There has been a lot of pushback on questions seeking examples of certain things in different languages, but also a lot of people noting that they see value in surfacing different approaches taken in real-world usage that they haven't encountered. I'd like to try to assemble a consensus "good" question in that vein for this site, or establish that it's not achievable, and to do that I want to try to workshop it into shape.
I have a topic in mind that is
- about semantics, rather than syntax
- has a restricted scope of relevant languages, not just "what are some ..."
- I know does have genuine contrasting examples.
This is drawing off one of my long-standing list entries for possible academic studies. All this is to say that I believe the topic of the question is worthy of study, non-trivial, and not endless, and I think it then avoids those particular objections to "examples of syntax for X" questions in favour of the actual nature of this type of question. However, I haven't posted it because, frankly, I can't figure out how to frame it as a question to be a good fit for the site.
I'm going to put the direct version below, and invite answers proposing how it could be shaped into a form that is suitable for the site. We might establish that there isn't a suitable version, which will be good to figure out too, or that actually everyone is fine with this version. I want to separate this discussion from thinking about concrete examples on the main site where people have had a more direct involvement already, so it's a fresh question nobody's had any engagement with before.
How have modern languages dealt with (Unicode) strings?
Languages developed over the last fifteen years or so have been well within the "ubiquitous Unicode" era, and been able to design their string types accordingly.
I'm looking for examples of how different real-world languages with their primary release from 2008-2018 represent textual strings, how access within strings (e.g. indexing or iteration) behaves at the language level, the functioning of string equality, any performance or semantic tradeoffs made within that, and when appropriate how these choices have been received by programmers over the time since.
Relevant aspects of Unicode itself might include Unicode transformation formats, normalisation, codepoints, code units, and grapheme clusters; language syntax is relevant only as far as it's supporting the semantics.

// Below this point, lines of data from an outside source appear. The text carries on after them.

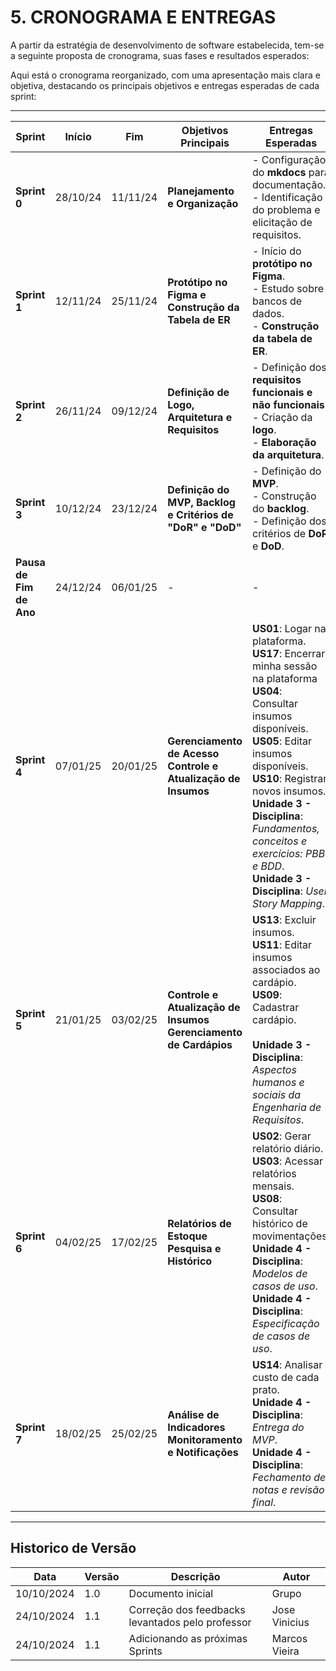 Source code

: # **5. CRONOGRAMA E ENTREGAS**

A partir da estratégia de desenvolvimento de software estabelecida, tem-se a seguinte proposta de cronograma, suas fases e resultados esperados:

Aqui está o cronograma reorganizado, com uma apresentação mais clara e objetiva, destacando os principais objetivos e entregas esperadas de cada sprint:

---

| **Sprint**          | **Início** | **Fim**     | **Objetivos Principais**                                                                                                                                                                  | **Entregas Esperadas**                                                                                                  |
|---------------------|------------|-------------|-------------------------------------------------------------------------------------------------------------------------------------------------------------------------------------------|-------------------------------------------------------------------------------------------------------------------------|
| **Sprint 0**        | 28/10/24   | 11/11/24    | **Planejamento e Organização**                                                                                                                                                            | - Configuração do **mkdocs** para documentação.<br> - Identificação do problema e elicitação de requisitos.              |
| **Sprint 1**        | 12/11/24   | 25/11/24    | **Protótipo no Figma e Construção da Tabela de ER**                                                                                                                                        | - Início do **protótipo no Figma**.<br> - Estudo sobre bancos de dados.<br> - **Construção da tabela de ER**.            |
| **Sprint 2**        | 26/11/24   | 09/12/24    | **Definição de Logo, Arquitetura e Requisitos**                                                                                                                                           | - Definição dos **requisitos funcionais e não funcionais**.<br> - Criação da **logo**.<br> - **Elaboração da arquitetura**. |
| **Sprint 3**        | 10/12/24   | 23/12/24    | **Definição do MVP, Backlog e Critérios de "DoR" e "DoD"**                                                                                                                                | - Definição do **MVP**.<br> - Construção do **backlog**.<br> - Definição dos critérios de **DoR** e **DoD**.              |
| **Pausa de Fim de Ano** | 24/12/24  | 06/01/25    | -                                                                                                                                                                                         | -                                                                                                                       |
| **Sprint 4**        | 07/01/25   | 20/01/25    | **Gerenciamento de Acesso**<br> **Controle e Atualização de Insumos**                                                                                                                      | **US01**: Logar na plataforma.<br> **US17**: Encerrar minha sessão na plataforma<br>**US04**: Consultar insumos disponíveis.<br> **US05**: Editar insumos disponíveis.<br> **US10**: Registrar novos insumos.<br> **Unidade 3 - Disciplina**: *Fundamentos, conceitos e exercícios: PBB e BDD*.<br> **Unidade 3 - Disciplina**: *User Story Mapping*.  |
| **Sprint 5**        | 21/01/25   | 03/02/25    | **Controle e Atualização de Insumos**<br> **Gerenciamento de Cardápios**                                                                                                                   | **US13**: Excluir insumos.<br> **US11**: Editar insumos associados ao cardápio.<br> **US09**: Cadastrar cardápio.<br> <br> **Unidade 3 - Disciplina**: *Aspectos humanos e sociais da Engenharia de Requisitos*. |
| **Sprint 6**        | 04/02/25   | 17/02/25    | **Relatórios de Estoque**<br> **Pesquisa e Histórico**                                                                                                                                    | **US02**: Gerar relatório diário.<br> **US03**: Acessar relatórios mensais.<br> **US08**: Consultar histórico de movimentações.<br> **Unidade 4 - Disciplina**: *Modelos de casos de uso*.<br> **Unidade 4 - Disciplina**: *Especificação de casos de uso*. |
| **Sprint 7**        | 18/02/25   | 25/02/25    | **Análise de Indicadores**<br> **Monitoramento e Notificações**                                                                                                                           | **US14**: Analisar custo de cada prato.<br> **Unidade 4 - Disciplina**: *Entrega do MVP*.<br> **Unidade 4 - Disciplina**: *Fechamento de notas e revisão final*. |

---

## Historico de Versão

| Data       | Versão | Descrição                                             | Autor      |
|------------|--------|-------------------------------------------------------|------------|
| 10/10/2024 | 1.0    | Documento inicial  | Grupo    |
| 24/10/2024 | 1.1    | Correção dos feedbacks levantados pelo professor  |   Jose Vinicius     |
| 24/10/2024 | 1.1    | Adicionando as próximas Sprints  |   Marcos Vieira     |
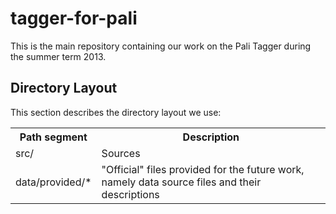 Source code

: tagger-for-pali
===============

This is the main repository containing our work on the Pali Tagger during the summer term 2013.

Directory Layout
----------------

This section describes the directory layout we use:

<table>
  <tr>
    <th>Path segment</th><th>Description</th>
  </tr>
  <tr>
    <td>src/</td><td>Sources</td>
  </tr>
  <tr>
    <td>data/provided/*</td><td>"Official" files provided for the future work, namely data source files and their descriptions</td>
  </tr>
</table>

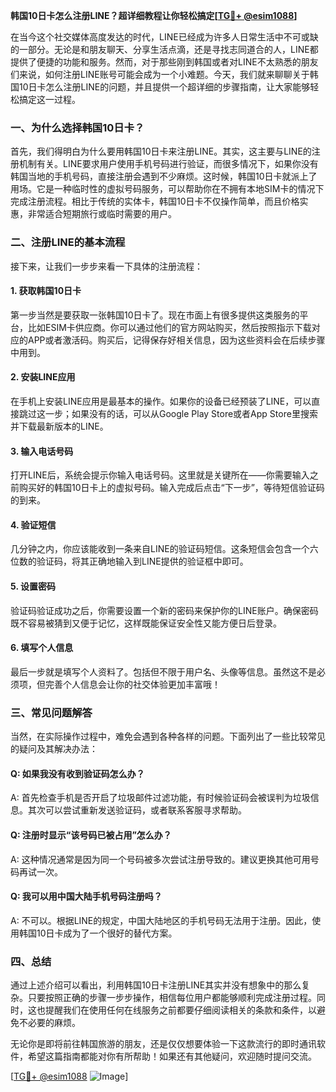 **韩国10日卡怎么注册LINE？超详细教程让你轻松搞定[[TG💪+ @esim1088](https://t.me/s/esim1088)]**

在当今这个社交媒体高度发达的时代，LINE已经成为许多人日常生活中不可或缺的一部分。无论是和朋友聊天、分享生活点滴，还是寻找志同道合的人，LINE都提供了便捷的功能和服务。然而，对于那些刚到韩国或者对LINE不太熟悉的朋友们来说，如何注册LINE账号可能会成为一个小难题。今天，我们就来聊聊关于韩国10日卡怎么注册LINE的问题，并且提供一个超详细的步骤指南，让大家能够轻松搞定这一过程。

### 一、为什么选择韩国10日卡？

首先，我们得明白为什么要用韩国10日卡来注册LINE。其实，这主要与LINE的注册机制有关。LINE要求用户使用手机号码进行验证，而很多情况下，如果你没有韩国当地的手机号码，直接注册会遇到不少麻烦。这时候，韩国10日卡就派上了用场。它是一种临时性的虚拟号码服务，可以帮助你在不拥有本地SIM卡的情况下完成注册流程。相比于传统的实体卡，韩国10日卡不仅操作简单，而且价格实惠，非常适合短期旅行或临时需要的用户。

### 二、注册LINE的基本流程

接下来，让我们一步步来看一下具体的注册流程：

#### 1. 获取韩国10日卡

第一步当然是要获取一张韩国10日卡了。现在市面上有很多提供这类服务的平台，比如ESIM卡供应商。你可以通过他们的官方网站购买，然后按照指示下载对应的APP或者激活码。购买后，记得保存好相关信息，因为这些资料会在后续步骤中用到。

#### 2. 安装LINE应用

在手机上安装LINE应用是最基本的操作。如果你的设备已经预装了LINE，可以直接跳过这一步；如果没有的话，可以从Google Play Store或者App Store里搜索并下载最新版本的LINE。

#### 3. 输入电话号码

打开LINE后，系统会提示你输入电话号码。这里就是关键所在——你需要输入之前购买好的韩国10日卡上的虚拟号码。输入完成后点击“下一步”，等待短信验证码的到来。

#### 4. 验证短信

几分钟之内，你应该能收到一条来自LINE的验证码短信。这条短信会包含一个六位数的验证码，将其正确地输入到LINE提供的验证框中即可。

#### 5. 设置密码

验证码验证成功之后，你需要设置一个新的密码来保护你的LINE账户。确保密码既不容易被猜到又便于记忆，这样既能保证安全性又能方便日后登录。

#### 6. 填写个人信息

最后一步就是填写个人资料了。包括但不限于用户名、头像等信息。虽然这不是必须项，但完善个人信息会让你的社交体验更加丰富哦！

### 三、常见问题解答

当然，在实际操作过程中，难免会遇到各种各样的问题。下面列出了一些比较常见的疑问及其解决办法：

#### Q: 如果我没有收到验证码怎么办？
A: 首先检查手机是否开启了垃圾邮件过滤功能，有时候验证码会被误判为垃圾信息。其次可以尝试重新发送验证码，或者联系客服寻求帮助。

#### Q: 注册时显示“该号码已被占用”怎么办？
A: 这种情况通常是因为同一个号码被多次尝试注册导致的。建议更换其他可用号码再试一次。

#### Q: 我可以用中国大陆手机号码注册吗？
A: 不可以。根据LINE的规定，中国大陆地区的手机号码无法用于注册。因此，使用韩国10日卡成为了一个很好的替代方案。

### 四、总结

通过上述介绍可以看出，利用韩国10日卡注册LINE其实并没有想象中的那么复杂。只要按照正确的步骤一步步操作，相信每位用户都能够顺利完成注册过程。同时，这也提醒我们在使用任何在线服务之前都要仔细阅读相关的条款和条件，以避免不必要的麻烦。

无论你是即将前往韩国旅游的朋友，还是仅仅想要体验一下这款流行的即时通讯软件，希望这篇指南都能对你有所帮助！如果还有其他疑问，欢迎随时提问交流。

[[TG💪+ @esim1088](https://t.me/s/esim1088) ![Image](https://i.postimg.cc/4NQfJmqS/Snipaste-2025-05-13-00-14-12.png)] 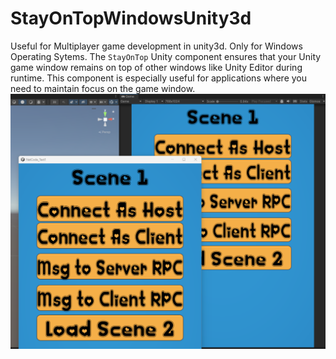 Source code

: # StayOnTopWindowsUnity3d
Useful for Multiplayer game development in unity3d.
Only for Windows Operating Sytems.
The `StayOnTop` Unity component ensures that your Unity game window remains on top of other windows like Unity Editor during runtime. This component is especially useful for applications where you need to maintain focus on the game window.
![Screen Preview](./StayOnTopScript.png)
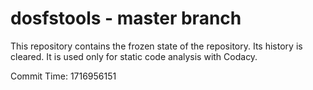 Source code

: # dosfstools - master branch

This repository contains the frozen state of the repository.
Its history is cleared. It is used only for static code
analysis with Codacy.

Commit Time: 1716956151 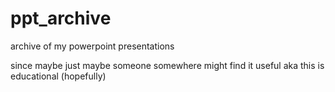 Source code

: # ppt_archive
archive of my powerpoint presentations

since maybe just maybe someone somewhere might find it useful
aka this is educational (hopefully)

For context on answers here: at the very least Rust, Swift, Go, and Raku all meet these criteria, all have deliberately addressed Unicode in their native string type, and all have made vastly different choices than each other, within a similar timeframe. There are certainly real answers to this question that have substance. What I want to establish here is a consensus acceptance of the way to elicit useful answers with a question like this, or to establish that it just can't be done.